WORK REQUIRED: What you give back should match the records word for word.
-------- RECORDS PROVIDED
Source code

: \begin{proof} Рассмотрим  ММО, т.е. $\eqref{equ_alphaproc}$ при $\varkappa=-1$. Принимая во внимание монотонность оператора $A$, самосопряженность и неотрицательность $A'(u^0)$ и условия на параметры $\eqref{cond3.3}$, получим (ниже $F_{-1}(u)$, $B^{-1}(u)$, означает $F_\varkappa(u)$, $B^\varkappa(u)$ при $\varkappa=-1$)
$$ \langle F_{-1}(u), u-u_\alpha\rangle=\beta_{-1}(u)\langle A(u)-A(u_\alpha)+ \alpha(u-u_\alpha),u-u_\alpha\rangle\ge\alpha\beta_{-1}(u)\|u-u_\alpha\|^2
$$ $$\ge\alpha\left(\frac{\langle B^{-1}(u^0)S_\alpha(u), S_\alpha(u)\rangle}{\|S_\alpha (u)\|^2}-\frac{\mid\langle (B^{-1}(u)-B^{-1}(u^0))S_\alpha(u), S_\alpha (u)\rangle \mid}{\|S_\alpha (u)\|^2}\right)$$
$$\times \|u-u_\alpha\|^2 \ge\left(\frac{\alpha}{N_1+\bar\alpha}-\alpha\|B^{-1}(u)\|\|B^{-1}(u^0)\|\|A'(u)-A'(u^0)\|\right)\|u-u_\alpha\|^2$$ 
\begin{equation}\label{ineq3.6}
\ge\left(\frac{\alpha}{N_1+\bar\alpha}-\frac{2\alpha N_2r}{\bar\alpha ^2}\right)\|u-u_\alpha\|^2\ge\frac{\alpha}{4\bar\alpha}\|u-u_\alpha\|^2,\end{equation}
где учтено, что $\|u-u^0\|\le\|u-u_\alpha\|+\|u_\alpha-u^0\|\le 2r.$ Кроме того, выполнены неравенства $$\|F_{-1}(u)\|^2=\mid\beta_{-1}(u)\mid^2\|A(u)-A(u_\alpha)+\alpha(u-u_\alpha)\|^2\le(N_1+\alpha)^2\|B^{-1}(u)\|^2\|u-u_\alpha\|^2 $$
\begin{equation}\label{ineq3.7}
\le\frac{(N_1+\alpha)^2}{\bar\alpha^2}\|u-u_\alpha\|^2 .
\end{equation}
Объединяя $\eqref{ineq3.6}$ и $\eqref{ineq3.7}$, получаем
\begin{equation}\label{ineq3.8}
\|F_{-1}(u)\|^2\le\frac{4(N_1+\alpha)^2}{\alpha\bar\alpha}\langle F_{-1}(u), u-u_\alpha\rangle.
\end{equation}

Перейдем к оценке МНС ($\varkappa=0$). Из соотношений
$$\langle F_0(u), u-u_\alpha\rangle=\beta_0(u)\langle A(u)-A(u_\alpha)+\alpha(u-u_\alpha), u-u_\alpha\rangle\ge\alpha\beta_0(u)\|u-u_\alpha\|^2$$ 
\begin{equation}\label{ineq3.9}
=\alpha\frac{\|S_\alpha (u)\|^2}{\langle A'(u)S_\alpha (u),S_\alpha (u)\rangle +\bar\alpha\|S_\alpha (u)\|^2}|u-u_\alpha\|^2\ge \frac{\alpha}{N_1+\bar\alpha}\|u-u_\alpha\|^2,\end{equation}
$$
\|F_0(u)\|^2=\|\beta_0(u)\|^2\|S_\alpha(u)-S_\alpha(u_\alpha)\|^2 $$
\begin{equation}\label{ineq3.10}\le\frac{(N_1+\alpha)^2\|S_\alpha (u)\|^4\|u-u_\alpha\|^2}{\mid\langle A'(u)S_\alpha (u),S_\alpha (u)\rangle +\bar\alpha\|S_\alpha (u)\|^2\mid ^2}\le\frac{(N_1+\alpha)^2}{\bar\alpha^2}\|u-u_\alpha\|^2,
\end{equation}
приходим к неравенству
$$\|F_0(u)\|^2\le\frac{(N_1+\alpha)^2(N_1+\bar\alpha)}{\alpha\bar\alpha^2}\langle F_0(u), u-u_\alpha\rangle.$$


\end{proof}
----------------
ANSWER TO THIS EXERCISE:
Source code

: \begin{proof} Рассмотрим  ММО, т.е. $\eqref{equ_alphaproc}$ при $\varkappa=-1$. Принимая во внимание монотонность оператора $A$, самосопряженность и неотрицательность $A'(u^0)$ и условия на параметры $\eqref{cond3.3}$, получим (ниже $F_{-1}(u)$, $B^{-1}(u)$, означает $F_\varkappa(u)$, $B^\varkappa(u)$ при $\varkappa=-1$)
$$ \langle F_{-1}(u), u-u_\alpha\rangle=\beta_{-1}(u)\langle A(u)-A(u_\alpha)+ \alpha(u-u_\alpha),u-u_\alpha\rangle\ge\alpha\beta_{-1}(u)\|u-u_\alpha\|^2
$$ $$\ge\alpha\left(\frac{\langle B^{-1}(u^0)S_\alpha(u), S_\alpha(u)\rangle}{\|S_\alpha (u)\|^2}-\frac{\mid\langle (B^{-1}(u)-B^{-1}(u^0))S_\alpha(u), S_\alpha (u)\rangle \mid}{\|S_\alpha (u)\|^2}\right)$$
$$\times \|u-u_\alpha\|^2 \ge\left(\frac{\alpha}{N_1+\bar\alpha}-\alpha\|B^{-1}(u)\|\|B^{-1}(u^0)\|\|A'(u)-A'(u^0)\|\right)\|u-u_\alpha\|^2$$ 
\begin{equation}\label{ineq3.6}
\ge\left(\frac{\alpha}{N_1+\bar\alpha}-\frac{2\alpha N_2r}{\bar\alpha ^2}\right)\|u-u_\alpha\|^2\ge\frac{\alpha}{4\bar\alpha}\|u-u_\alpha\|^2,\end{equation}
где учтено, что $\|u-u^0\|\le\|u-u_\alpha\|+\|u_\alpha-u^0\|\le 2r.$ Кроме того, выполнены неравенства $$\|F_{-1}(u)\|^2=\mid\beta_{-1}(u)\mid^2\|A(u)-A(u_\alpha)+\alpha(u-u_\alpha)\|^2\le(N_1+\alpha)^2\|B^{-1}(u)\|^2\|u-u_\alpha\|^2 $$
\begin{equation}\label{ineq3.7}
\le\frac{(N_1+\alpha)^2}{\bar\alpha^2}\|u-u_\alpha\|^2 .
\end{equation}
Объединяя $\eqref{ineq3.6}$ и $\eqref{ineq3.7}$, получаем
\begin{equation}\label{ineq3.8}
\|F_{-1}(u)\|^2\le\frac{4(N_1+\alpha)^2}{\alpha\bar\alpha}\langle F_{-1}(u), u-u_\alpha\rangle.
\end{equation}

Перейдем к оценке МНС ($\varkappa=0$). Из соотношений
$$\langle F_0(u), u-u_\alpha\rangle=\beta_0(u)\langle A(u)-A(u_\alpha)+\alpha(u-u_\alpha), u-u_\alpha\rangle\ge\alpha\beta_0(u)\|u-u_\alpha\|^2$$ 
\begin{equation}\label{ineq3.9}
=\alpha\frac{\|S_\alpha (u)\|^2}{\langle A'(u)S_\alpha (u),S_\alpha (u)\rangle +\bar\alpha\|S_\alpha (u)\|^2}|u-u_\alpha\|^2\ge \frac{\alpha}{N_1+\bar\alpha}\|u-u_\alpha\|^2,\end{equation}
$$
\|F_0(u)\|^2=\|\beta_0(u)\|^2\|S_\alpha(u)-S_\alpha(u_\alpha)\|^2 $$
\begin{equation}\label{ineq3.10}\le\frac{(N_1+\alpha)^2\|S_\alpha (u)\|^4\|u-u_\alpha\|^2}{\mid\langle A'(u)S_\alpha (u),S_\alpha (u)\rangle +\bar\alpha\|S_\alpha (u)\|^2\mid ^2}\le\frac{(N_1+\alpha)^2}{\bar\alpha^2}\|u-u_\alpha\|^2,
\end{equation}
приходим к неравенству
$$\|F_0(u)\|^2\le\frac{(N_1+\alpha)^2(N_1+\bar\alpha)}{\alpha\bar\alpha^2}\langle F_0(u), u-u_\alpha\rangle.$$


\end{proof}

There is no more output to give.